Given records ▸
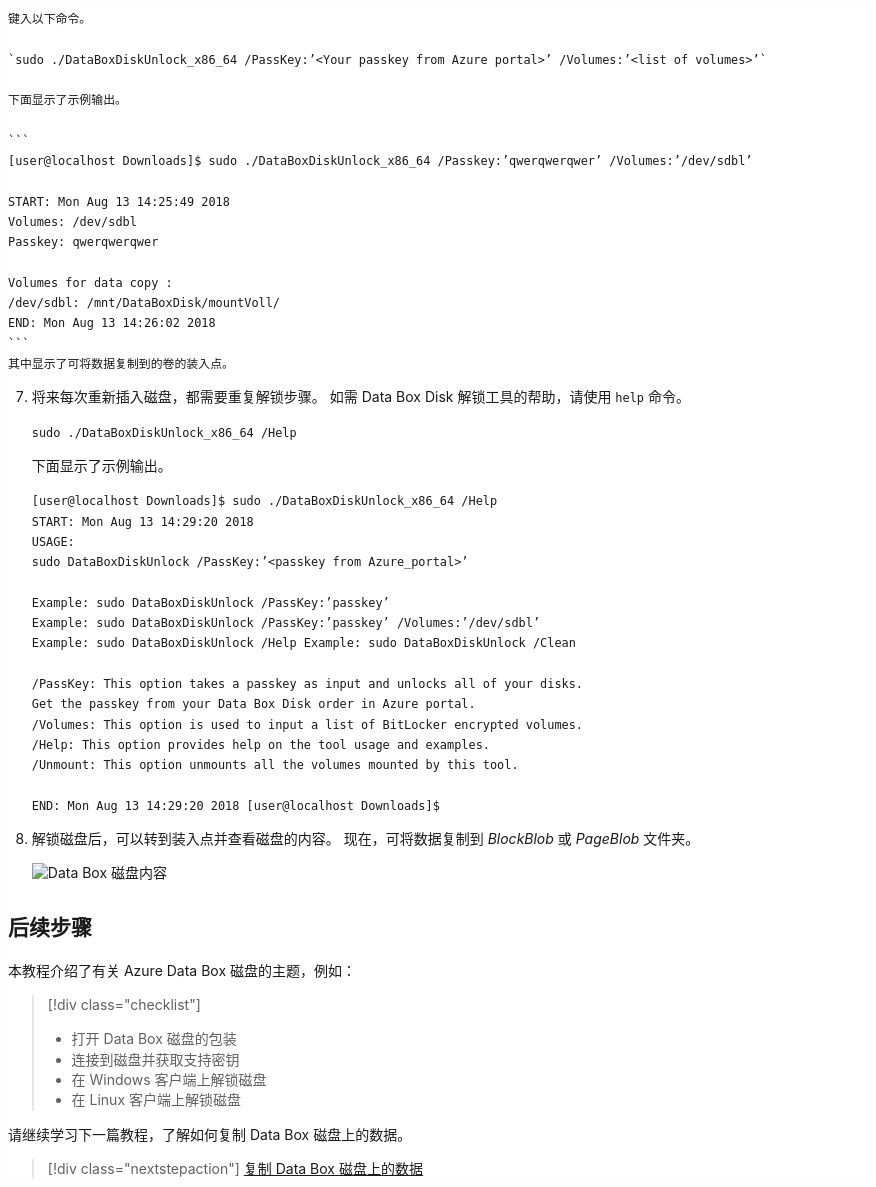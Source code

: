     键入以下命令。
 
    `sudo ./DataBoxDiskUnlock_x86_64 /PassKey:’<Your passkey from Azure portal>’ /Volumes:’<list of volumes>’`         

    下面显示了示例输出。 
 
    ```
    [user@localhost Downloads]$ sudo ./DataBoxDiskUnlock_x86_64 /Passkey:’qwerqwerqwer’ /Volumes:’/dev/sdbl’ 
    
    START: Mon Aug 13 14:25:49 2018 
    Volumes: /dev/sdbl 
    Passkey: qwerqwerqwer 
    
    Volumes for data copy : 
    /dev/sdbl: /mnt/DataBoxDisk/mountVoll/ 
    END: Mon Aug 13 14:26:02 2018
    ```
    其中显示了可将数据复制到的卷的装入点。

7. 将来每次重新插入磁盘，都需要重复解锁步骤。 如需 Data Box Disk 解锁工具的帮助，请使用 `help` 命令。 
    
    `sudo ./DataBoxDiskUnlock_x86_64 /Help` 

    下面显示了示例输出。 
 
    ```
    [user@localhost Downloads]$ sudo ./DataBoxDiskUnlock_x86_64 /Help  
    START: Mon Aug 13 14:29:20 2018 
    USAGE: 
    sudo DataBoxDiskUnlock /PassKey:’<passkey from Azure_portal>’ 
    
    Example: sudo DataBoxDiskUnlock /PassKey:’passkey’ 
    Example: sudo DataBoxDiskUnlock /PassKey:’passkey’ /Volumes:’/dev/sdbl’ 
    Example: sudo DataBoxDiskUnlock /Help Example: sudo DataBoxDiskUnlock /Clean 
    
    /PassKey: This option takes a passkey as input and unlocks all of your disks. 
    Get the passkey from your Data Box Disk order in Azure portal. 
    /Volumes: This option is used to input a list of BitLocker encrypted volumes. 
    /Help: This option provides help on the tool usage and examples. 
    /Unmount: This option unmounts all the volumes mounted by this tool. 
   
    END: Mon Aug 13 14:29:20 2018 [user@localhost Downloads]$
    ```
    
8. 解锁磁盘后，可以转到装入点并查看磁盘的内容。 现在，可将数据复制到 *BlockBlob* 或 *PageBlob* 文件夹。 

    ![Data Box 磁盘内容](media/data-box-disk-deploy-set-up/data-box-disk-content-linux.png)

## <a name="next-steps"></a>后续步骤

本教程介绍了有关 Azure Data Box 磁盘的主题，例如：

> [!div class="checklist"]
> * 打开 Data Box 磁盘的包装
> * 连接到磁盘并获取支持密钥
> * 在 Windows 客户端上解锁磁盘
> * 在 Linux 客户端上解锁磁盘


请继续学习下一篇教程，了解如何复制 Data Box 磁盘上的数据。

> [!div class="nextstepaction"]
> [复制 Data Box 磁盘上的数据](./data-box-disk-deploy-copy-data.md)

Exercise details ▸
Write out the records above in full and exactly, with no pictures.

Written response ▸
Source code

:     键入以下命令。
 
    `sudo ./DataBoxDiskUnlock_x86_64 /PassKey:’<Your passkey from Azure portal>’ /Volumes:’<list of volumes>’`         

    下面显示了示例输出。 
 
    ```
    [user@localhost Downloads]$ sudo ./DataBoxDiskUnlock_x86_64 /Passkey:’qwerqwerqwer’ /Volumes:’/dev/sdbl’ 
    
    START: Mon Aug 13 14:25:49 2018 
    Volumes: /dev/sdbl 
    Passkey: qwerqwerqwer 
    
    Volumes for data copy : 
    /dev/sdbl: /mnt/DataBoxDisk/mountVoll/ 
    END: Mon Aug 13 14:26:02 2018
    ```
    其中显示了可将数据复制到的卷的装入点。

7. 将来每次重新插入磁盘，都需要重复解锁步骤。 如需 Data Box Disk 解锁工具的帮助，请使用 `help` 命令。 
    
    `sudo ./DataBoxDiskUnlock_x86_64 /Help` 

    下面显示了示例输出。 
 
    ```
    [user@localhost Downloads]$ sudo ./DataBoxDiskUnlock_x86_64 /Help  
    START: Mon Aug 13 14:29:20 2018 
    USAGE: 
    sudo DataBoxDiskUnlock /PassKey:’<passkey from Azure_portal>’ 
    
    Example: sudo DataBoxDiskUnlock /PassKey:’passkey’ 
    Example: sudo DataBoxDiskUnlock /PassKey:’passkey’ /Volumes:’/dev/sdbl’ 
    Example: sudo DataBoxDiskUnlock /Help Example: sudo DataBoxDiskUnlock /Clean 
    
    /PassKey: This option takes a passkey as input and unlocks all of your disks. 
    Get the passkey from your Data Box Disk order in Azure portal. 
    /Volumes: This option is used to input a list of BitLocker encrypted volumes. 
    /Help: This option provides help on the tool usage and examples. 
    /Unmount: This option unmounts all the volumes mounted by this tool. 
   
    END: Mon Aug 13 14:29:20 2018 [user@localhost Downloads]$
    ```
    
8. 解锁磁盘后，可以转到装入点并查看磁盘的内容。 现在，可将数据复制到 *BlockBlob* 或 *PageBlob* 文件夹。 

    ![Data Box 磁盘内容](media/data-box-disk-deploy-set-up/data-box-disk-content-linux.png)

## <a name="next-steps"></a>后续步骤

本教程介绍了有关 Azure Data Box 磁盘的主题，例如：

> [!div class="checklist"]
> * 打开 Data Box 磁盘的包装
> * 连接到磁盘并获取支持密钥
> * 在 Windows 客户端上解锁磁盘
> * 在 Linux 客户端上解锁磁盘


请继续学习下一篇教程，了解如何复制 Data Box 磁盘上的数据。

> [!div class="nextstepaction"]
> [复制 Data Box 磁盘上的数据](./data-box-disk-deploy-copy-data.md)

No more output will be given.